Computer Vision Artificial Intelligence Model Development

By Avionics Team | November 20, 2024

As part of our SUAS 2025 mission planning, the Avionics Team is actively developing a modular computer vision system capable of detecting and geolocating targets in real time. This system builds on SUAS guidelines for autonomous object detection and localization, and is designed to operate entirely through software without requiring changes to UAV hardware.

Our current implementation uses a Docker-based inference pipeline integrated with Roboflow to manage multiple computer vision models in parallel. This architecture enables reliable, high-performance image processing with minimal integration overhead.
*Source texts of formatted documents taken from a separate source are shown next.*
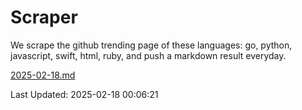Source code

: # Scraper

We scrape the github trending page of these languages: go, python, javascript, swift, html, ruby, and push a markdown result everyday.

[2025-02-18.md](https://github.com/henson/Scraper/blob/master/2025-02-18.md)

Last Updated: 2025-02-18 00:06:21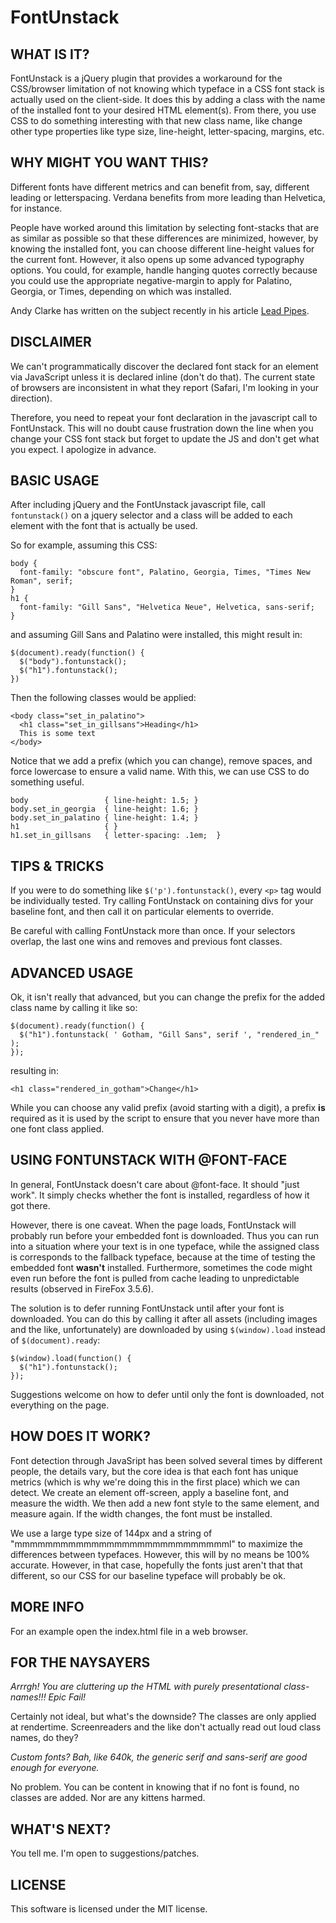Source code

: FontUnstack
===========

WHAT IS IT?
-----------

FontUnstack is a jQuery plugin that provides a workaround for the CSS/browser limitation of not knowing which typeface in a CSS font stack is actually used on the client-side. It does this by adding a class with the name of the installed font to your desired HTML element(s). From there, you use CSS to do something interesting with that new class name, like change other type properties like type size, line-height, letter-spacing, margins, etc.


WHY MIGHT YOU WANT THIS?
------------------------

Different fonts have different metrics and can benefit from, say, different leading or letterspacing. Verdana benefits from more leading than Helvetica, for instance.

People have worked around this limitation by selecting font-stacks that are as similar as possible so that these differences are minimized, however, by knowing the installed font, you can choose different line-height values for the current font. However, it also opens up some advanced typography options. You could, for example, handle hanging quotes correctly because you could use the appropriate negative-margin to apply for Palatino, Georgia, or Times, depending on which was installed.

Andy Clarke has written on the subject recently in his article [Lead Pipes](http://forabeautifulweb.com/blog/about/lead_pipe/).


DISCLAIMER
----------

We can't programmatically discover the declared font stack for an element via JavaScript unless it is declared inline (don't do that). The current state of browsers are inconsistent in what they report (Safari, I'm looking in your direction).

Therefore, you need to repeat your font declaration in the javascript call to FontUnstack. This will no doubt cause frustration down the line when you change your CSS font stack but forget to update the JS and don't get what you expect. I apologize in advance.


BASIC USAGE
-----------

After including jQuery and the FontUnstack javascript file, call `fontunstack()` on a jquery selector and a class will be added to each element with the font that is actually be used.

So for example, assuming this CSS:

    body {
      font-family: "obscure font", Palatino, Georgia, Times, "Times New Roman", serif;
    }
    h1 {
      font-family: "Gill Sans", "Helvetica Neue", Helvetica, sans-serif;
    }

and assuming Gill Sans and Palatino were installed, this might result in:

    $(document).ready(function() {
      $("body").fontunstack();
      $("h1").fontunstack();
    })

Then the following classes would be applied:

    <body class="set_in_palatino">
      <h1 class="set_in_gillsans">Heading</h1>
      This is some text
    </body>

Notice that we add a prefix (which you can change), remove spaces, and force lowercase to ensure a valid name. With this, we can use CSS to do something useful.

    body                 { line-height: 1.5; }
    body.set_in_georgia  { line-height: 1.6; }
    body.set_in_palatino { line-height: 1.4; }
    h1                   { }
    h1.set_in_gillsans   { letter-spacing: .1em;  }


TIPS & TRICKS
-------------

If you were to do something like `$('p').fontunstack()`, every `<p>` tag would be individually tested. Try calling FontUnstack on containing divs for your baseline font, and then call it on particular elements to override.

Be careful with calling FontUnstack more than once. If your selectors overlap, the last one wins and removes and previous font classes.


ADVANCED USAGE
--------------

Ok, it isn't really that advanced, but you can change the prefix for the added class name by calling it like so:

    $(document).ready(function() {
      $("h1").fontunstack( ' Gotham, "Gill Sans", serif ', "rendered_in_" );
    });

resulting in:

    <h1 class="rendered_in_gotham">Change</h1>

While you can choose any valid prefix (avoid starting with a digit), a prefix **is** required as it is used by the script to ensure that you never have more than one font class applied. 


USING FONTUNSTACK WITH @FONT-FACE
---------------------------------

In general, FontUnstack doesn't care about @font-face. It should "just work". It simply checks whether the font is installed, regardless of how it got there.

However, there is one caveat. When the page loads, FontUnstack will probably run before your embedded font is downloaded. Thus you can run into a situation where your text is in one typeface, while the assigned class is corresponds to the fallback typeface, because at the time of testing the embedded font **wasn't** installed. Furthermore, sometimes the code might even run before the font is pulled from cache leading to unpredictable results (observed in FireFox 3.5.6).

The solution is to defer running FontUnstack until after your font is downloaded. You can do this by calling it after all assets (including images and the like, unfortunately) are downloaded by using `$(window).load` instead of `$(document).ready`:

    $(window).load(function() {
      $("h1").fontunstack();
    });

Suggestions welcome on how to defer until only the font is downloaded, not everything on the page.


HOW DOES IT WORK?
-----------------

Font detection through JavaSript has been solved several times by different people, the details vary, but the core idea is that each font has unique metrics (which is why we're doing this in the first place) which we can detect. We create an element off-screen, apply a baseline font, and measure the width. We then add a new font style to the same element, and measure again. If the width changes, the font must be installed.

We use a large type size of 144px and a string of "mmmmmmmmmmmmmmmmmmmmmmmmmmmml" to maximize the differences between typefaces. However, this will by no means be 100% accurate. However, in that case, hopefully the fonts just aren't that that different, so our CSS for our baseline typeface will probably be ok.


MORE INFO
---------
For an example open the index.html file in a web browser.


FOR THE NAYSAYERS
-----------------

*Arrrgh! You are cluttering up the HTML with purely presentational class-names!!! Epic Fail!*

Certainly not ideal, but what's the downside? The classes are only applied at rendertime. Screenreaders and the like don't actually read out loud class names, do they?

*Custom fonts? Bah, like 640k, the generic serif and sans-serif are good enough for everyone.*

No problem. You can be content in knowing that if no font is found, no classes are added. Nor are any kittens harmed.


WHAT'S NEXT?
------------

You tell me. I'm open to suggestions/patches.


LICENSE
------------

This software is licensed under the MIT license.

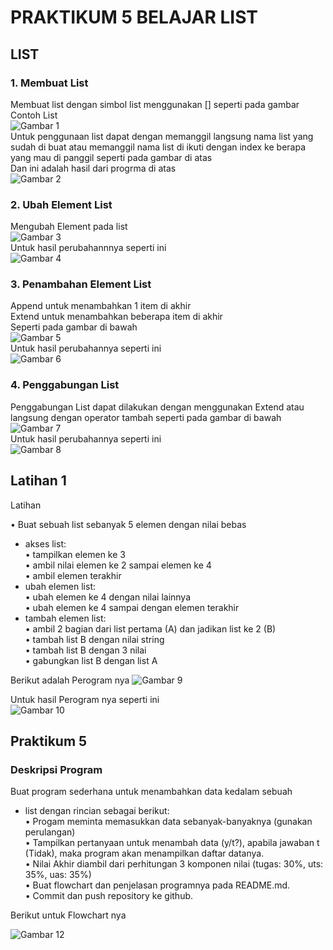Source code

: # PRAKTIKUM 5 BELAJAR LIST

## LIST

### 1. Membuat List

Membuat list dengan simbol list menggunakan [] seperti pada gambar <br/>
Contoh List <br/>
![Gambar 1](Screnshoot/ss1.png) <br/>
Untuk penggunaan list dapat dengan memanggil langsung nama list yang sudah di buat atau memanggil nama list di ikuti dengan index ke berapa yang mau di panggil seperti pada gambar di atas <br/>
Dan ini adalah hasil dari progrma di atas <br/>
![Gambar 2](Screnshoot/ss2.png) <br/>

### 2. Ubah Element List

Mengubah Element pada list <br/>
![Gambar 3](Screnshoot/ss3.png) <br/>
Untuk hasil perubahannnya seperti ini <br/>
![Gambar 4](Screnshoot/ss4.png) <br/>

### 3. Penambahan Element List

Append untuk menambahkan 1 item di akhir <br/>
Extend untuk menambahkan beberapa item di akhir <br/>
Seperti pada gambar di bawah <br/>
![Gambar 5](Screnshoot/ss5.png) <br/>
Untuk hasil perubahannya seperti ini<br/>
![Gambar 6](Screnshoot/ss6.png) <br/>

### 4. Penggabungan List

Penggabungan List dapat dilakukan dengan menggunakan Extend atau langsung dengan operator tambah seperti pada gambar di bawah <br/>
![Gambar 7](Screnshoot/ss7.png) <br/>
Untuk hasil perubahannya seperti ini<br/>
![Gambar 8](Screnshoot/ss8.png) <br/>

## Latihan 1

Latihan <br/>

• Buat sebuah list sebanyak 5 elemen dengan nilai bebas<br/>

- akses list:<br/>
  • tampilkan elemen ke 3 <br/>
  • ambil nilai elemen ke 2 sampai elemen ke 4 <br/>
  • ambil elemen terakhir <br/>
- ubah elemen list: <br/>
  • ubah elemen ke 4 dengan nilai lainnya <br/>
  • ubah elemen ke 4 sampai dengan elemen terakhir <br/>
- tambah elemen list: <br/>
  • ambil 2 bagian dari list pertama (A) dan jadikan list ke 2 (B) <br/>
  • tambah list B dengan nilai string <br/>
  • tambah list B dengan 3 nilai <br/>
  • gabungkan list B dengan list A <br/>

Berikut adalah Perogram nya
![Gambar 9](Screnshoot/ss9.png) <br/>

Untuk hasil Perogram nya seperti ini <br/>
![Gambar 10](Screnshoot/ss10.png) <br/>

## Praktikum 5

### Deskripsi Program

Buat program sederhana untuk menambahkan data kedalam sebuah<br/>

- list dengan rincian sebagai berikut:<br/>
  • Progam meminta memasukkan data sebanyak-banyaknya (gunakan perulangan) <br/>
  • Tampilkan pertanyaan untuk menambah data (y/t?), apabila jawaban t (Tidak), maka program akan
  menampilkan daftar datanya.<br/>
  • Nilai Akhir diambil dari perhitungan 3 komponen nilai (tugas: 30%, uts: 35%, uas: 35%)<br/>
  • Buat flowchart dan penjelasan programnya pada README.md.<br/>
  • Commit dan push repository ke github.<br/>

Berikut untuk Flowchart nya

![Gambar 12](Screnshoot/ss12.jpg)
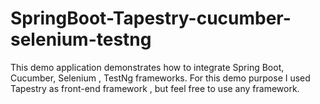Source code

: # SpringBoot-Tapestry-cucumber-selenium-testng
This demo application demonstrates how to integrate Spring Boot, Cucumber, Selenium , TestNg frameworks.
For this demo purpose I used Tapestry as front-end framework , but feel free to use any framework.
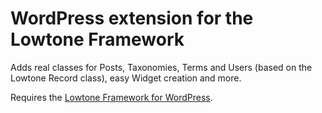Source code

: # WordPress extension for the Lowtone Framework

Adds real classes for Posts, Taxonomies, Terms and Users (based on the Lowtone Record class), easy Widget creation and more.

Requires the [Lowtone Framework for WordPress](https://github.com/lowtone/lowtone).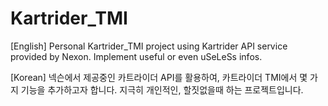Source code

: # Kartrider_TMI
[English]
Personal Kartrider_TMI project using Kartrider API service provided by Nexon. Implement useful or even uSeLeSs infos.

[Korean]
넥슨에서 제공중인 카트라이더 API를 활용하여, 카트라이더 TMI에서 몇 가지 기능을 추가하고자 합니다. 지극히 개인적인, 할짓없을때 하는 프로젝트입니다.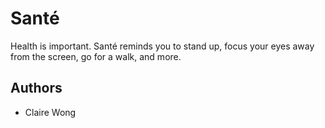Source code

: # Santé
Health is important. Santé reminds you to stand up, focus your eyes away from the screen, go for a walk, and more.

## Authors
- Claire Wong
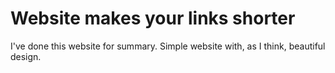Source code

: # Website makes your links shorter
I've done this website for summary. Simple website with, as I think, beautiful design.
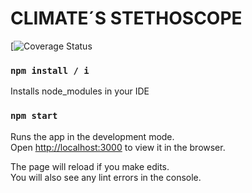 # CLIMATE´S STETHOSCOPE

[![Coverage Status](https://coveralls.io/github/taniarascia/chip8?branch=master)


### `npm install / i`

Installs node_modules in your IDE 

### `npm start`

Runs the app in the development mode.<br />
Open [http://localhost:3000](http://localhost:3000) to view it in the browser.

The page will reload if you make edits.<br />
You will also see any lint errors in the console.


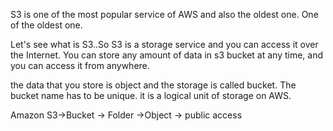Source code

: 
S3 is one of the most popular service of AWS and also the oldest one. One of the oldest one.

Let's see what is S3..So S3 is a storage service and you can access it over the Internet. You can store any amount of data in s3 bucket at any time, and you can access it from anywhere.

the data that you store is object and the storage is called bucket. The bucket name has to be unique. it is a logical unit of storage on AWS. 

Amazon S3->Bucket -> Folder ->Object -> public access
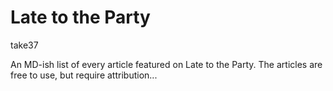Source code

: # Late to the Party

take37

An MD-ish list of every article featured on Late to the Party. The articles are free to use, but require attribution...

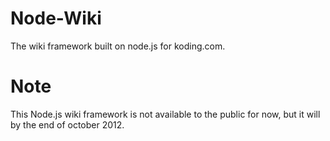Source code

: Node-Wiki
=========

The wiki framework built on node.js for koding.com.

# Note
This Node.js wiki framework is not available to the public for now, but it will by the end of october 2012.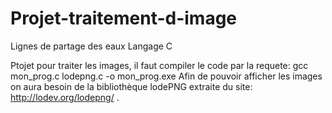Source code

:# Projet-traitement-d-image
Lignes de partage des eaux
Langage C

Ptojet pour traiter les images, il faut compiler le code par la requete: gcc mon_prog.c lodepng.c -o mon_prog.exe
Afin de pouvoir afficher les images on aura besoin de la bibliothèque lodePNG extraite du site: http://lodev.org/lodepng/ .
Detection Pipeline Overview:

Ingestion: Incoming images from the UAV’s onboard camera are split into overlapping tiles. This increases robustness by ensuring partially visible or small targets are not missed.
Parallel Model Inference: Each tile is processed by three different YOLO-based models:
- YOLOv11-L: Custom trained for SUAS-relevant targets
- YOLO-NAS-L: Optimized for low-latency, general-purpose inference
- YOLOv11-X: Tuned for edge-case coverage
Consensus Fusion: Model predictions are merged using a consensus algorithm to reduce false positives and generate a final stitched prediction map.

Backend Integration:

The detection system is fully containerized using Docker and exposed via a lightweight HTTP client. This setup allows any component — such as our flight computer or ground control station — to submit images and receive detection results using simple RESTful API calls.

Consistent Environments: Containerization ensures identical performance across local development and field environments.
Offline Capability: The container runs locally, enabling real-time inference without internet dependency.
Ease of Updates: New model versions can be deployed by simply replacing the container image.

System Integration:

To meet the real-time demands of SUAS, the GCS includes a multi-threaded client architecture:

Thread 1: Monitors and ingests new camera captures
Thread 2: Batches and sends frames to the detection server
Thread 3: Integrates detections with our geomatics pipeline to compute precise geocoordinates

Why This Works for UAVs:

This design gives us high-accuracy vision capabilities with minimal impact on system complexity. By using standard APIs and containerization, the vision subsystem integrates cleanly with our existing software stack and runs efficiently on our mission computer hardware. This makes the system maintainable, scalable, and aligned with our SUAS strategy for autonomous object detection and geolocation.